» **What is needed**: Your task is to copy the stretch of lines in the records below that begins with the line containing "Rapporti di Workfront Planning" and ends with the line containing "oggetto Workfront aggiuntivi", exactly as written, with nothing added.
[Material for the task Boundary: Start]
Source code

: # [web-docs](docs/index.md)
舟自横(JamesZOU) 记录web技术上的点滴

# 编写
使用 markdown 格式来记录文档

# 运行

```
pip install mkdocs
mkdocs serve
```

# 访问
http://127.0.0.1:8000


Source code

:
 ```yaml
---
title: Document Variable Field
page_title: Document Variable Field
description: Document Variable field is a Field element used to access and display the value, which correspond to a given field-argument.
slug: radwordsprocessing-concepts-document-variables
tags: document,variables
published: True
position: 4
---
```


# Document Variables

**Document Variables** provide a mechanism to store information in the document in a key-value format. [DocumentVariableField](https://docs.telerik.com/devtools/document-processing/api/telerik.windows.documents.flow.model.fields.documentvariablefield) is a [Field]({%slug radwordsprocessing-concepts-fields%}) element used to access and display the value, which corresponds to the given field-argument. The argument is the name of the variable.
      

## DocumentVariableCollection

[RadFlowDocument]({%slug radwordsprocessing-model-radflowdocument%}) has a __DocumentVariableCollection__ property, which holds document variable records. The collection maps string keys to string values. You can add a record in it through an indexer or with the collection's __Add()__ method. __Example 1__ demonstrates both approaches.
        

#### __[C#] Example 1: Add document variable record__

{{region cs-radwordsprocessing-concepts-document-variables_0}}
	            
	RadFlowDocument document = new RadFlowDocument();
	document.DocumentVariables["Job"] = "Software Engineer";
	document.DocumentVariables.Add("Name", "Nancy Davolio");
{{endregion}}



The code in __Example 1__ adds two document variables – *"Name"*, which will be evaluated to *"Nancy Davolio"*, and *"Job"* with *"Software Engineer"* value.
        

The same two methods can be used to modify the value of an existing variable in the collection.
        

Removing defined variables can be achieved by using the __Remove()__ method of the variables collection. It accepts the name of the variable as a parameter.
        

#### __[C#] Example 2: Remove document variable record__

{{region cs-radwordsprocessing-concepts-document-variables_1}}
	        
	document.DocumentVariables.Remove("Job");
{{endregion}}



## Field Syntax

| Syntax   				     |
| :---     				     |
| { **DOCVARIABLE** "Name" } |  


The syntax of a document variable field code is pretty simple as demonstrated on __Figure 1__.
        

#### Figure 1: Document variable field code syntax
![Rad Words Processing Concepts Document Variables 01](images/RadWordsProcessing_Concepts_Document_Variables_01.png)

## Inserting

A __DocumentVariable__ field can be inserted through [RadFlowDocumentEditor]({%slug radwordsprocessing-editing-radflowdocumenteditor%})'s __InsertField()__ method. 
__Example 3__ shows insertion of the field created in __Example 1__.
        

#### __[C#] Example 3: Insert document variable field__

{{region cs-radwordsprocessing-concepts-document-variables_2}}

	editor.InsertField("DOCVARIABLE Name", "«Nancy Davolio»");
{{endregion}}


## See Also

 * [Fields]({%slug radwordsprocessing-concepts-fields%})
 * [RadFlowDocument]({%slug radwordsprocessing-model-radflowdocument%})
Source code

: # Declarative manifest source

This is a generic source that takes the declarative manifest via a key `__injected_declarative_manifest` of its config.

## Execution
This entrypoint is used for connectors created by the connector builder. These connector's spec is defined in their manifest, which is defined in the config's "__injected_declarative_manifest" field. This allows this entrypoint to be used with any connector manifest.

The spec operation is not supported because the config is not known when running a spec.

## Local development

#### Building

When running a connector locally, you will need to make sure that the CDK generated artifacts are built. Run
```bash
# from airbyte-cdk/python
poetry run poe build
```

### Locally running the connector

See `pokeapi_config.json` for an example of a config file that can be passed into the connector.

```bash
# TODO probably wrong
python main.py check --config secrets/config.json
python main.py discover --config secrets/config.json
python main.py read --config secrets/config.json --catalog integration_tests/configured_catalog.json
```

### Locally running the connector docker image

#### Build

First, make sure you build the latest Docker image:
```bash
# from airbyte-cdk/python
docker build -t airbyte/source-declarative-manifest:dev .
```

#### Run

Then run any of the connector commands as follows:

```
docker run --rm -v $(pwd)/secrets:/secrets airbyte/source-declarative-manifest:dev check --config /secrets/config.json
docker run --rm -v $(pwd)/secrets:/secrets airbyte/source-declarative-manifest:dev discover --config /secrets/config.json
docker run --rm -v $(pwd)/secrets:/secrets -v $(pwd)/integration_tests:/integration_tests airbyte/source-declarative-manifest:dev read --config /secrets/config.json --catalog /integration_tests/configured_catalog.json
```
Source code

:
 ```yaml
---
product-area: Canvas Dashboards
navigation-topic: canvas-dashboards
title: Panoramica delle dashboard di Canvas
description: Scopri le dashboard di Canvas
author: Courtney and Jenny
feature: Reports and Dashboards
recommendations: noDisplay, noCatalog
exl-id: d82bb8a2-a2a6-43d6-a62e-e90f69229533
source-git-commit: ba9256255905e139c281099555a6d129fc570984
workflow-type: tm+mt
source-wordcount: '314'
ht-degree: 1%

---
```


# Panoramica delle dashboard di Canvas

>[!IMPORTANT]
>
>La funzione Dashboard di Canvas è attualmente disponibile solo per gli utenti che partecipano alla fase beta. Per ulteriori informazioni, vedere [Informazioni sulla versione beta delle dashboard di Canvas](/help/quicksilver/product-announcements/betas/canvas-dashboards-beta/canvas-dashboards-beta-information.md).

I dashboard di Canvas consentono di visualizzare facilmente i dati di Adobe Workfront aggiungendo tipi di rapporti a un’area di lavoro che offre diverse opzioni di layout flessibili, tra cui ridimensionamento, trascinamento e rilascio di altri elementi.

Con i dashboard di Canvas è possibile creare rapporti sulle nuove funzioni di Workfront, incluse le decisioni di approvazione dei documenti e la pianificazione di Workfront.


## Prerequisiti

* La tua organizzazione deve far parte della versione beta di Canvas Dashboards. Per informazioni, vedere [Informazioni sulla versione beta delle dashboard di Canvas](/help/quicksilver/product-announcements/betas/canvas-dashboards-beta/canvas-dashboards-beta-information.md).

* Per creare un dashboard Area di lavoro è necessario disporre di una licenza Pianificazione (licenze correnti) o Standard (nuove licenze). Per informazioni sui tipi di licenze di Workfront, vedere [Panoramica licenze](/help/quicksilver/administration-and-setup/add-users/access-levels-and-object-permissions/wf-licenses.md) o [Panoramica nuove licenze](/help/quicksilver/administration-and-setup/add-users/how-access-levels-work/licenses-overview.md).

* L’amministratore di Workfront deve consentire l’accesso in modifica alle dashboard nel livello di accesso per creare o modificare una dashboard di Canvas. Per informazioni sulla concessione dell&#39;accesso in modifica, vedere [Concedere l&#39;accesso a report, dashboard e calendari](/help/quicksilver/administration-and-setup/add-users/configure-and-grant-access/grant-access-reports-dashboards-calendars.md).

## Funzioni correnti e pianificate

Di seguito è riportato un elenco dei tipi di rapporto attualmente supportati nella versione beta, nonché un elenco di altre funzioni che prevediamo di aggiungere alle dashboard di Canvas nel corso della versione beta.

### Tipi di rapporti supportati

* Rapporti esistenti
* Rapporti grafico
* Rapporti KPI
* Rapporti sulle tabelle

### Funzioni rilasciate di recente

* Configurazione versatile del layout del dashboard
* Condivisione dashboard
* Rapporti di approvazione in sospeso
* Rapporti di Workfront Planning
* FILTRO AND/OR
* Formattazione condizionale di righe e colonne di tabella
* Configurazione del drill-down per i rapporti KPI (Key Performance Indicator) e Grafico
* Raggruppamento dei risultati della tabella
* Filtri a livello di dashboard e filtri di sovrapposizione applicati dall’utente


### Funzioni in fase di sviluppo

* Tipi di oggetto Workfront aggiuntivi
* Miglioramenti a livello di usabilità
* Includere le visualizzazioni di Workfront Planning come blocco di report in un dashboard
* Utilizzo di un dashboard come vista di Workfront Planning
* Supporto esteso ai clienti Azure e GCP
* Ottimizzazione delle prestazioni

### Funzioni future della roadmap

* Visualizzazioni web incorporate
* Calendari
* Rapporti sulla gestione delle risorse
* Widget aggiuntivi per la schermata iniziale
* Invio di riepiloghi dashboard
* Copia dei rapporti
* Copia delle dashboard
[Material for the task Boundary: End]
» **Reply to the task**:
* Rapporti di Workfront Planning
* FILTRO AND/OR
* Formattazione condizionale di righe e colonne di tabella
* Configurazione del drill-down per i rapporti KPI (Key Performance Indicator) e Grafico
* Raggruppamento dei risultati della tabella
* Filtri a livello di dashboard e filtri di sovrapposizione applicati dall’utente


### Funzioni in fase di sviluppo

* Tipi di oggetto Workfront aggiuntivi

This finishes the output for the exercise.